Listed records →
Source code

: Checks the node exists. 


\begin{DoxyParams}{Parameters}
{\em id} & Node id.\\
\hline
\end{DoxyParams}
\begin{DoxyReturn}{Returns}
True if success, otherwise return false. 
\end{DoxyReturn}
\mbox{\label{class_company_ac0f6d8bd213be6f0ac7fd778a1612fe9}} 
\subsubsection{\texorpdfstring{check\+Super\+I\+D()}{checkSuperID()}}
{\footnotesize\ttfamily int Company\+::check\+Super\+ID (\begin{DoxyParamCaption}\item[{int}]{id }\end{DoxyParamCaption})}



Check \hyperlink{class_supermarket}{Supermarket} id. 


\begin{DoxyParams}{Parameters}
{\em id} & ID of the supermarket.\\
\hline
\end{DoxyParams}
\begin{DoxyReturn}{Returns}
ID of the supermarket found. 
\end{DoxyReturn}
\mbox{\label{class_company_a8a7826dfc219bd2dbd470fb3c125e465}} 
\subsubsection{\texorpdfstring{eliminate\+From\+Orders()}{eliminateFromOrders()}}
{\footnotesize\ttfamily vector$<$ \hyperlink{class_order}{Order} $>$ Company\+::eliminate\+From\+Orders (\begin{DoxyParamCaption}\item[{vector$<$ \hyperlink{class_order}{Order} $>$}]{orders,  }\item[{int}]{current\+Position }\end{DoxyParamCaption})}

Try it →
If a line of the records includes the string "subsubsection", copy it out.

The answer →
\subsubsection{\texorpdfstring{check\+Super\+I\+D()}{checkSuperID()}}
\subsubsection{\texorpdfstring{eliminate\+From\+Orders()}{eliminateFromOrders()}}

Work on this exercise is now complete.